– В Ницце и Марселе – это все выходцы из Алжира?
– Они это помнят и понимают, а уже в Италии как будто не понимают. Я не говорю, что реально переселить людей из Генуи в Африку, а вы бы при этом могли поехать в Бенгази и там – пустой город. Но для них это смешно.
– Но именно в Италии больше всего беженцев из Африки.
– Да, но это тоже опыт селективный. Те, кто с этим столкнулся, это видят, а остальные – не видят. Но им стоит рассказать, как ночью кто-то к вам постучит в дверь, вы открываете, а там двадцать людей на лестнице, они входят к вам и говорят, чтобы вы переместились в кухню, они входят, берут все из вашего холодильника и спят во всех ваших комнатах.

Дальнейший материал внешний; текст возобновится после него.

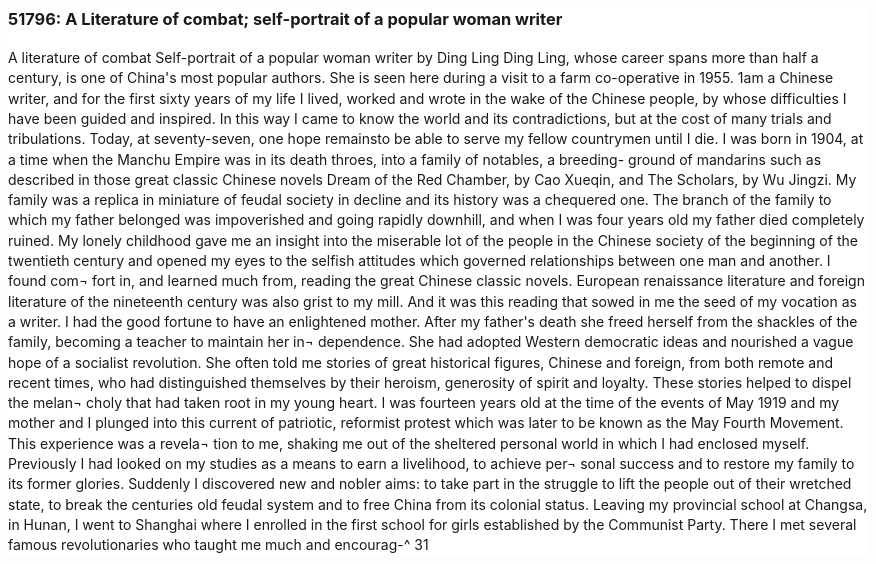 ### 51796: A Literature of combat; self-portrait of a popular woman writer

A literature of combat
Self-portrait of a popular woman writer
by Ding Ling
Ding Ling, whose career spans more than half a century, is one of China's most popular authors. She is seen
here during a visit to a farm co-operative in 1955.
1am a Chinese writer, and for the first sixty years of my
life I lived, worked and wrote in the wake of the
Chinese people, by whose difficulties I have been
guided and inspired. In this way I came to know the world
and its contradictions, but at the cost of many trials and
tribulations. Today, at seventy-seven, one hope remainsto
be able to serve my fellow countrymen until I die.
I was born in 1904, at a time when the Manchu Empire
was in its death throes, into a family of notables, a breeding-
ground of mandarins such as described in those great classic
Chinese novels Dream of the Red Chamber, by Cao Xueqin,
and The Scholars, by Wu Jingzi.
My family was a replica in miniature of feudal society in
decline and its history was a chequered one. The branch of
the family to which my father belonged was impoverished
and going rapidly downhill, and when I was four years old
my father died completely ruined. My lonely childhood gave
me an insight into the miserable lot of the people in the
Chinese society of the beginning of the twentieth century
and opened my eyes to the selfish attitudes which governed
relationships between one man and another. I found com¬
fort in, and learned much from, reading the great Chinese
classic novels. European renaissance literature and foreign
literature of the nineteenth century was also grist to my mill.
And it was this reading that sowed in me the seed of my
vocation as a writer.
I had the good fortune to have an enlightened mother.
After my father's death she freed herself from the shackles
of the family, becoming a teacher to maintain her in¬
dependence. She had adopted Western democratic ideas and
nourished a vague hope of a socialist revolution. She often
told me stories of great historical figures, Chinese and
foreign, from both remote and recent times, who had
distinguished themselves by their heroism, generosity of
spirit and loyalty. These stories helped to dispel the melan¬
choly that had taken root in my young heart.
I was fourteen years old at the time of the events of May
1919 and my mother and I plunged into this current of
patriotic, reformist protest which was later to be known as
the May Fourth Movement. This experience was a revela¬
tion to me, shaking me out of the sheltered personal world
in which I had enclosed myself. Previously I had looked on
my studies as a means to earn a livelihood, to achieve per¬
sonal success and to restore my family to its former glories.
Suddenly I discovered new and nobler aims: to take part in
the struggle to lift the people out of their wretched state, to
break the centuries old feudal system and to free China
from its colonial status.
Leaving my provincial school at Changsa, in Hunan, I
went to Shanghai where I enrolled in the first school for girls
established by the Communist Party. There I met several
famous revolutionaries who taught me much and encourag-^
31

И вы понимаете, что в ванную теперь каждое утро очередь…
– То, что написал Булгаков в «Собачьем сердце».
– Ну конечно, даже хуже.
– Европа – это тот самый профессор Преображенский, к которому стучится Швондер сейчас.
– Да-да.
На съемках фильма «Прикосновение руки», 1991 г.
– Вы считаете, что к тому, что происходит с сирийскими беженцами, Россия не имеет отношения?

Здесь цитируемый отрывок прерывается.